My original plan was to knit a very plain pair of socks, that way I wouldn't have to think. To begin with it was just a rib, then plain stocking stitch. As it was only a weekend away, the harder thinking of the heel would happen when I came home.
When I did come home, I found this pattern from Knit Picks and it was free. I am always a bit wary of free patterns, I tend to think they have a problem somewhere, but hey, I am clever & could overcome any problem. So I pulled my started plain sock undone, and started on this pattern.
Mmmmmm.......... my instinct about free patterns is correct. It wasn't that there was mistakes, it was just hard to read and I feel it could have been written clearer. The fact that I left the pattern digital, and worked from my tablet may have something to do with it too, swiping back and forth to read the pattern wasn't fun.

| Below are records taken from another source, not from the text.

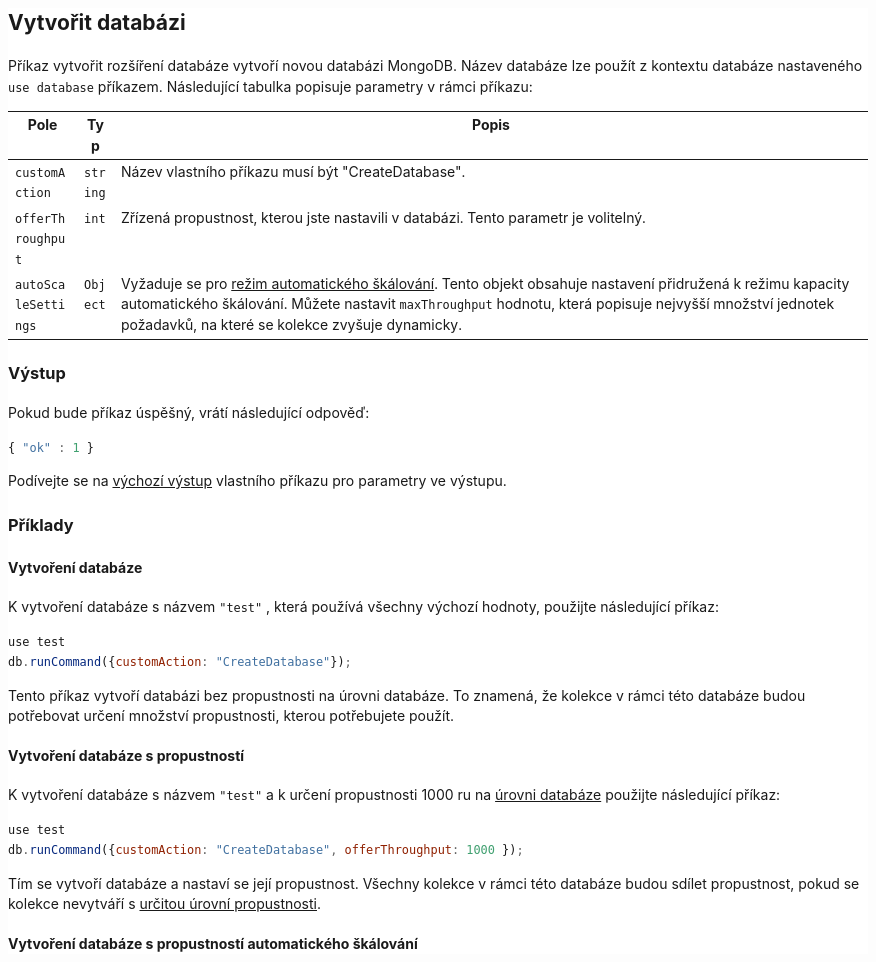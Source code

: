 ## <a name="create-database"></a><a id="create-database"></a> Vytvořit databázi

Příkaz vytvořit rozšíření databáze vytvoří novou databázi MongoDB. Název databáze lze použít z kontextu databáze nastaveného `use database` příkazem. Následující tabulka popisuje parametry v rámci příkazu:

|**Pole**|**Typ** |**Popis** |
|---------|---------|---------|
| `customAction`   |  `string`  |   Název vlastního příkazu musí být "CreateDatabase".      |
| `offerThroughput` | `int`  | Zřízená propustnost, kterou jste nastavili v databázi. Tento parametr je volitelný. |
| `autoScaleSettings` | `Object` | Vyžaduje se pro [režim automatického škálování](provision-throughput-autoscale.md). Tento objekt obsahuje nastavení přidružená k režimu kapacity automatického škálování. Můžete nastavit `maxThroughput` hodnotu, která popisuje nejvyšší množství jednotek požadavků, na které se kolekce zvyšuje dynamicky. |

### <a name="output"></a>Výstup

Pokud bude příkaz úspěšný, vrátí následující odpověď:

```javascript
{ "ok" : 1 }
```

Podívejte se na [výchozí výstup](#default-output) vlastního příkazu pro parametry ve výstupu.

### <a name="examples"></a>Příklady

#### <a name="create-a-database"></a>Vytvoření databáze

K vytvoření databáze s názvem `"test"` , která používá všechny výchozí hodnoty, použijte následující příkaz:

```javascript
use test
db.runCommand({customAction: "CreateDatabase"});
```

Tento příkaz vytvoří databázi bez propustnosti na úrovni databáze. To znamená, že kolekce v rámci této databáze budou potřebovat určení množství propustnosti, kterou potřebujete použít.

#### <a name="create-a-database-with-throughput"></a>Vytvoření databáze s propustností

K vytvoření databáze s názvem `"test"` a k určení propustnosti 1000 ru na [úrovni databáze](set-throughput.md#set-throughput-on-a-database) použijte následující příkaz:

```javascript
use test
db.runCommand({customAction: "CreateDatabase", offerThroughput: 1000 });
```

Tím se vytvoří databáze a nastaví se její propustnost. Všechny kolekce v rámci této databáze budou sdílet propustnost, pokud se kolekce nevytváří s [určitou úrovní propustnosti](set-throughput.md#set-throughput-on-a-database-and-a-container).

#### <a name="create-a-database-with-autoscale-throughput"></a>Vytvoření databáze s propustností automatického škálování

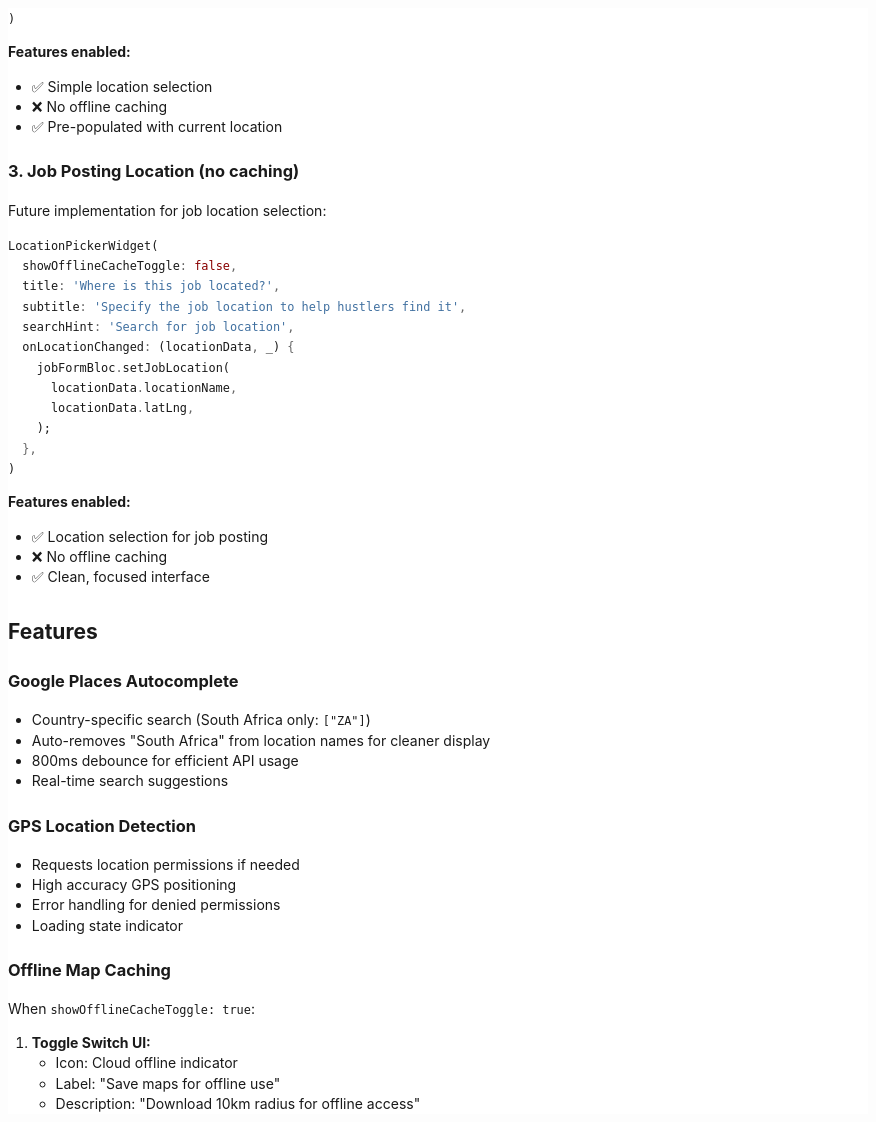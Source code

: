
 ```dart
)
```

**Features enabled:**
- ✅ Simple location selection
- ❌ No offline caching
- ✅ Pre-populated with current location

### 3. Job Posting Location (no caching)

Future implementation for job location selection:

```dart
LocationPickerWidget(
  showOfflineCacheToggle: false,
  title: 'Where is this job located?',
  subtitle: 'Specify the job location to help hustlers find it',
  searchHint: 'Search for job location',
  onLocationChanged: (locationData, _) {
    jobFormBloc.setJobLocation(
      locationData.locationName,
      locationData.latLng,
    );
  },
)
```

**Features enabled:**
- ✅ Location selection for job posting
- ❌ No offline caching
- ✅ Clean, focused interface

## Features

### Google Places Autocomplete

- Country-specific search (South Africa only: `["ZA"]`)
- Auto-removes "South Africa" from location names for cleaner display
- 800ms debounce for efficient API usage
- Real-time search suggestions

### GPS Location Detection

- Requests location permissions if needed
- High accuracy GPS positioning
- Error handling for denied permissions
- Loading state indicator

### Offline Map Caching

When `showOfflineCacheToggle: true`:

1. **Toggle Switch UI:**
   - Icon: Cloud offline indicator
   - Label: "Save maps for offline use"
   - Description: "Download 10km radius for offline access"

There were a few other issues along the way, some pattern related, some needle related, some yarn related, but in the end I got there. They are made from a 4ply pure wool, and I didn't quite have enough for my socks, so hence the toes are a slight different colour. But who will notice? They will be hidden inside my boots keeping my toes warm.
Wednesday, May 13, 2015
The yarn is Shepherd Baby Wool Merino 4ply. The pattern for the booties and mittens came from an old book in my library called "Payton's Babytime", while the pattern for the hat is one I made up by myself.
In the pattern book the hat was a bonnet, and I am not sure that babies seem to wear bonnets any more, the fashion seems to be little hats or those horrid elastic head bands with flowers. To me, little hats are much more practical and comfortable for tiny newborns.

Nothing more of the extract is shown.